───── Source information

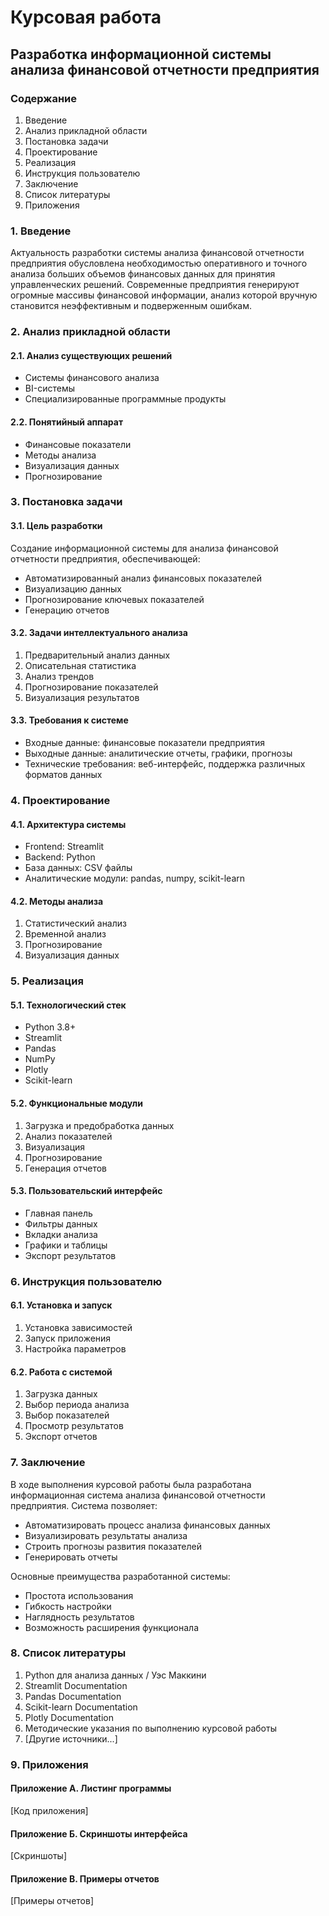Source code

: # Курсовая работа
## Разработка информационной системы анализа финансовой отчетности предприятия

### Содержание
1. Введение
2. Анализ прикладной области
3. Постановка задачи
4. Проектирование
5. Реализация
6. Инструкция пользователю
7. Заключение
8. Список литературы
9. Приложения

### 1. Введение
Актуальность разработки системы анализа финансовой отчетности предприятия обусловлена необходимостью оперативного и точного анализа больших объемов финансовых данных для принятия управленческих решений. Современные предприятия генерируют огромные массивы финансовой информации, анализ которой вручную становится неэффективным и подверженным ошибкам.

### 2. Анализ прикладной области
#### 2.1. Анализ существующих решений
- Системы финансового анализа
- BI-системы
- Специализированные программные продукты

#### 2.2. Понятийный аппарат
- Финансовые показатели
- Методы анализа
- Визуализация данных
- Прогнозирование

### 3. Постановка задачи
#### 3.1. Цель разработки
Создание информационной системы для анализа финансовой отчетности предприятия, обеспечивающей:
- Автоматизированный анализ финансовых показателей
- Визуализацию данных
- Прогнозирование ключевых показателей
- Генерацию отчетов

#### 3.2. Задачи интеллектуального анализа
1. Предварительный анализ данных
2. Описательная статистика
3. Анализ трендов
4. Прогнозирование показателей
5. Визуализация результатов

#### 3.3. Требования к системе
- Входные данные: финансовые показатели предприятия
- Выходные данные: аналитические отчеты, графики, прогнозы
- Технические требования: веб-интерфейс, поддержка различных форматов данных

### 4. Проектирование
#### 4.1. Архитектура системы
- Frontend: Streamlit
- Backend: Python
- База данных: CSV файлы
- Аналитические модули: pandas, numpy, scikit-learn

#### 4.2. Методы анализа
1. Статистический анализ
2. Временной анализ
3. Прогнозирование
4. Визуализация данных

### 5. Реализация
#### 5.1. Технологический стек
- Python 3.8+
- Streamlit
- Pandas
- NumPy
- Plotly
- Scikit-learn

#### 5.2. Функциональные модули
1. Загрузка и предобработка данных
2. Анализ показателей
3. Визуализация
4. Прогнозирование
5. Генерация отчетов

#### 5.3. Пользовательский интерфейс
- Главная панель
- Фильтры данных
- Вкладки анализа
- Графики и таблицы
- Экспорт результатов

### 6. Инструкция пользователю
#### 6.1. Установка и запуск
1. Установка зависимостей
2. Запуск приложения
3. Настройка параметров

#### 6.2. Работа с системой
1. Загрузка данных
2. Выбор периода анализа
3. Выбор показателей
4. Просмотр результатов
5. Экспорт отчетов

### 7. Заключение
В ходе выполнения курсовой работы была разработана информационная система анализа финансовой отчетности предприятия. Система позволяет:
- Автоматизировать процесс анализа финансовых данных
- Визуализировать результаты анализа
- Строить прогнозы развития показателей
- Генерировать отчеты

Основные преимущества разработанной системы:
- Простота использования
- Гибкость настройки
- Наглядность результатов
- Возможность расширения функционала

### 8. Список литературы
1. Python для анализа данных / Уэс Маккини
2. Streamlit Documentation
3. Pandas Documentation
4. Scikit-learn Documentation
5. Plotly Documentation
6. Методические указания по выполнению курсовой работы
7. [Другие источники...]

### 9. Приложения
#### Приложение А. Листинг программы
[Код приложения]

#### Приложение Б. Скриншоты интерфейса
[Скриншоты]

#### Приложение В. Примеры отчетов
[Примеры отчетов]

──────────

Beginning with the line that contains "5. Plotly Documentation", retype every remaining line of the listing exactly, ending with the last one.

### Answer section:
5. Plotly Documentation
6. Методические указания по выполнению курсовой работы
7. [Другие источники...]

### 9. Приложения
#### Приложение А. Листинг программы
[Код приложения]

#### Приложение Б. Скриншоты интерфейса
[Скриншоты]

#### Приложение В. Примеры отчетов
[Примеры отчетов]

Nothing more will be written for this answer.